• Goal of the exercise: When you copy the entries, keep every word exactly as it is and drop the images.

• Provided records:
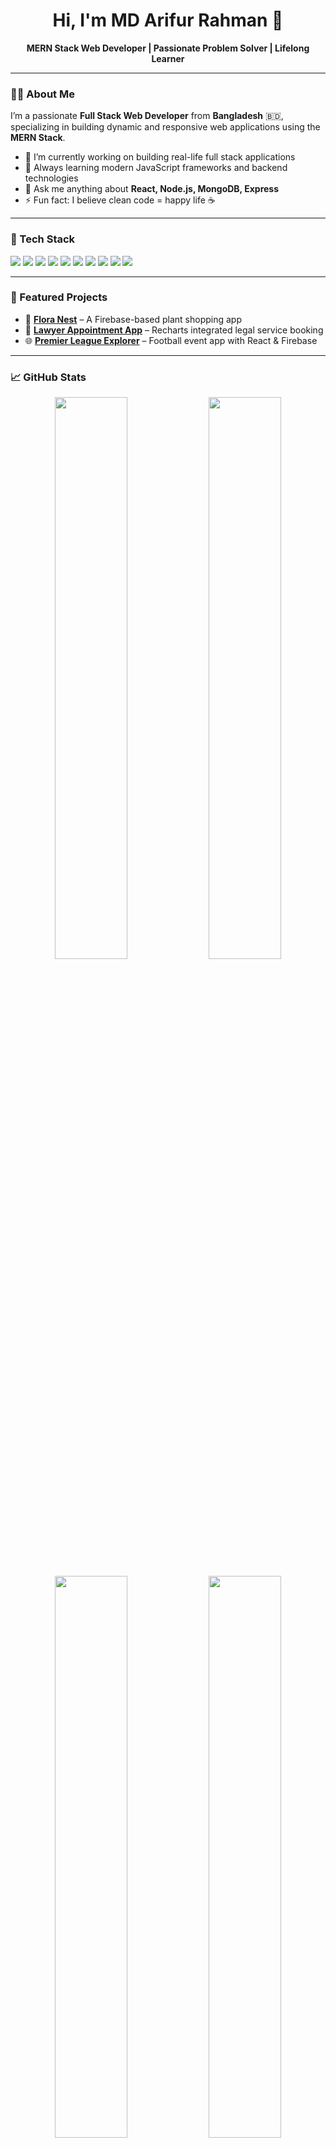 <h1 align="center">Hi, I'm MD Arifur Rahman 👋</h1>

<p align="center">
  <b>MERN Stack Web Developer | Passionate Problem Solver | Lifelong Learner</b>
</p>

---

### 👨‍💻 About Me

I’m a passionate **Full Stack Web Developer** from **Bangladesh** 🇧🇩, specializing in building dynamic and responsive web applications using the **MERN Stack**.

- 🔭 I’m currently working on building real-life full stack applications
- 🌱 Always learning modern JavaScript frameworks and backend technologies
- 💬 Ask me anything about **React, Node.js, MongoDB, Express**
- ⚡ Fun fact: I believe clean code = happy life ☕️

---

### 🚀 Tech Stack

<p align="left">
  <img src="https://img.shields.io/badge/HTML5-E34F26?style=for-the-badge&logo=html5&logoColor=white"/>
  <img src="https://img.shields.io/badge/CSS3-1572B6?style=for-the-badge&logo=css3&logoColor=white"/>
  <img src="https://img.shields.io/badge/JavaScript-F7DF1E?style=for-the-badge&logo=javascript&logoColor=black"/>
  <img src="https://img.shields.io/badge/React-20232A?style=for-the-badge&logo=react&logoColor=61DAFB"/>
  <img src="https://img.shields.io/badge/Node.js-339933?style=for-the-badge&logo=nodedotjs&logoColor=white"/>
  <img src="https://img.shields.io/badge/Express.js-000000?style=for-the-badge&logo=express&logoColor=white"/>
  <img src="https://img.shields.io/badge/MongoDB-4EA94B?style=for-the-badge&logo=mongodb&logoColor=white"/>
  <img src="https://img.shields.io/badge/TailwindCSS-06B6D4?style=for-the-badge&logo=tailwindcss&logoColor=white"/>
  <img src="https://img.shields.io/badge/Firebase-FFCA28?style=for-the-badge&logo=firebase&logoColor=black"/>
  <img src="https://img.shields.io/badge/JWT-000000?style=for-the-badge&logo=jsonwebtokens&logoColor=white"/>
</p>

---

### 🧩 Featured Projects

- 🎯 [**Flora Nest**](https://github.com/md-arifur-rahman09/flora-nest) – A Firebase-based plant shopping app
- 📅 [**Lawyer Appointment App**](https://github.com/md-arifur-rahman09/lawyer-booking-client) – Recharts integrated legal service booking
- 🌐 [**Premier League Explorer**](https://github.com/md-arifur-rahman09/epl-events) – Football event app with React & Firebase

---

### 📈 GitHub Stats

<p align="center">
  <img src="https://github-readme-stats.vercel.app/api?username=md-arifur-rahman09&show_icons=true&theme=radical" width="48%" />
  <img src="https://github-readme-streak-stats.herokuapp.com/?user=md-arifur-rahman09&theme=radical" width="48%" />
</p>

<p align="center">
  <img src="https://github-readme-stats.vercel.app/api/top-langs/?username=md-arifur-rahman09&layout=compact&theme=radical" width="48%" />
  <img src="https://github-readme-stats.vercel.app/api/top-langs/?username=md-arifur-rahman09&layout=pie&theme=radical" width="48%" />
</p>

<p align="center">
  <img src="https://komarev.com/ghpvc/?username=md-arifur-rahman09&label=Profile%20Views&color=blue&style=flat" />
</p>

---

### 🔧 Tools I Use

- VS Code, GitHub, Git, Postman, Figma
- Chrome DevTools, Vercel, Netlify, Firebase Hosting

---

### 📚 Currently Learning

- 📦 Redux Toolkit
- 💻 TypeScript
- ⛓️ Next.js

---

### 🎯 Goals

- ✅ Contribute to open-source projects
- 🚀 Launch my own SaaS project
- 💼 Land a remote developer role

---

### 🤝 Let’s Collaborate

- 💡 Have a project idea? Let's build it together.
- 👨‍👩‍👧‍👦 I love collaborating with passionate devs & designers.

---

### 📫 Contact Me

- ✉️ Email: [aimless.arif09@gmail.com](mailto:aimless.arif09@gmail.com)
- 💼 LinkedIn: [linkedin.com/in/md-arifur-rahman-144296267](https://www.linkedin.com/in/md-arifur-rahman-144296267/)
- 💻 GitHub: [github.com/md-arifur-rahman09](https://github.com/md-arifur-rahman09)
- 🌐 Portfolio: _Coming Soon..._

---

### ⚡ Quote I Live By

> “Code is like humor. When you have to explain it, it’s bad.” — Cory House

---

⭐️ Don’t forget to star my repositories and follow me for more cool projects!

• Answer section:
 <h1 align="center">Hi, I'm MD Arifur Rahman 👋</h1>

<p align="center">
  <b>MERN Stack Web Developer | Passionate Problem Solver | Lifelong Learner</b>
</p>

---

### 👨‍💻 About Me

I’m a passionate **Full Stack Web Developer** from **Bangladesh** 🇧🇩, specializing in building dynamic and responsive web applications using the **MERN Stack**.

- 🔭 I’m currently working on building real-life full stack applications
- 🌱 Always learning modern JavaScript frameworks and backend technologies
- 💬 Ask me anything about **React, Node.js, MongoDB, Express**
- ⚡ Fun fact: I believe clean code = happy life ☕️

---

### 🚀 Tech Stack

<p align="left">
  <img src="https://img.shields.io/badge/HTML5-E34F26?style=for-the-badge&logo=html5&logoColor=white"/>
  <img src="https://img.shields.io/badge/CSS3-1572B6?style=for-the-badge&logo=css3&logoColor=white"/>
  <img src="https://img.shields.io/badge/JavaScript-F7DF1E?style=for-the-badge&logo=javascript&logoColor=black"/>
  <img src="https://img.shields.io/badge/React-20232A?style=for-the-badge&logo=react&logoColor=61DAFB"/>
  <img src="https://img.shields.io/badge/Node.js-339933?style=for-the-badge&logo=nodedotjs&logoColor=white"/>
  <img src="https://img.shields.io/badge/Express.js-000000?style=for-the-badge&logo=express&logoColor=white"/>
  <img src="https://img.shields.io/badge/MongoDB-4EA94B?style=for-the-badge&logo=mongodb&logoColor=white"/>
  <img src="https://img.shields.io/badge/TailwindCSS-06B6D4?style=for-the-badge&logo=tailwindcss&logoColor=white"/>
  <img src="https://img.shields.io/badge/Firebase-FFCA28?style=for-the-badge&logo=firebase&logoColor=black"/>
  <img src="https://img.shields.io/badge/JWT-000000?style=for-the-badge&logo=jsonwebtokens&logoColor=white"/>
</p>

---

### 🧩 Featured Projects

- 🎯 [**Flora Nest**](https://github.com/md-arifur-rahman09/flora-nest) – A Firebase-based plant shopping app
- 📅 [**Lawyer Appointment App**](https://github.com/md-arifur-rahman09/lawyer-booking-client) – Recharts integrated legal service booking
- 🌐 [**Premier League Explorer**](https://github.com/md-arifur-rahman09/epl-events) – Football event app with React & Firebase

---

### 📈 GitHub Stats

<p align="center">
  <img src="https://github-readme-stats.vercel.app/api?username=md-arifur-rahman09&show_icons=true&theme=radical" width="48%" />
  <img src="https://github-readme-streak-stats.herokuapp.com/?user=md-arifur-rahman09&theme=radical" width="48%" />
</p>

<p align="center">
  <img src="https://github-readme-stats.vercel.app/api/top-langs/?username=md-arifur-rahman09&layout=compact&theme=radical" width="48%" />
  <img src="https://github-readme-stats.vercel.app/api/top-langs/?username=md-arifur-rahman09&layout=pie&theme=radical" width="48%" />
</p>

<p align="center">
  <img src="https://komarev.com/ghpvc/?username=md-arifur-rahman09&label=Profile%20Views&color=blue&style=flat" />
</p>

---

### 🔧 Tools I Use

- VS Code, GitHub, Git, Postman, Figma
- Chrome DevTools, Vercel, Netlify, Firebase Hosting

---

### 📚 Currently Learning

- 📦 Redux Toolkit
- 💻 TypeScript
- ⛓️ Next.js

---

### 🎯 Goals

- ✅ Contribute to open-source projects
- 🚀 Launch my own SaaS project
- 💼 Land a remote developer role

---

### 🤝 Let’s Collaborate

- 💡 Have a project idea? Let's build it together.
- 👨‍👩‍👧‍👦 I love collaborating with passionate devs & designers.

---

### 📫 Contact Me

- ✉️ Email: [aimless.arif09@gmail.com](mailto:aimless.arif09@gmail.com)
- 💼 LinkedIn: [linkedin.com/in/md-arifur-rahman-144296267](https://www.linkedin.com/in/md-arifur-rahman-144296267/)
- 💻 GitHub: [github.com/md-arifur-rahman09](https://github.com/md-arifur-rahman09)
- 🌐 Portfolio: _Coming Soon..._

---

### ⚡ Quote I Live By

> “Code is like humor. When you have to explain it, it’s bad.” — Cory House

---

⭐️ Don’t forget to star my repositories and follow me for more cool projects!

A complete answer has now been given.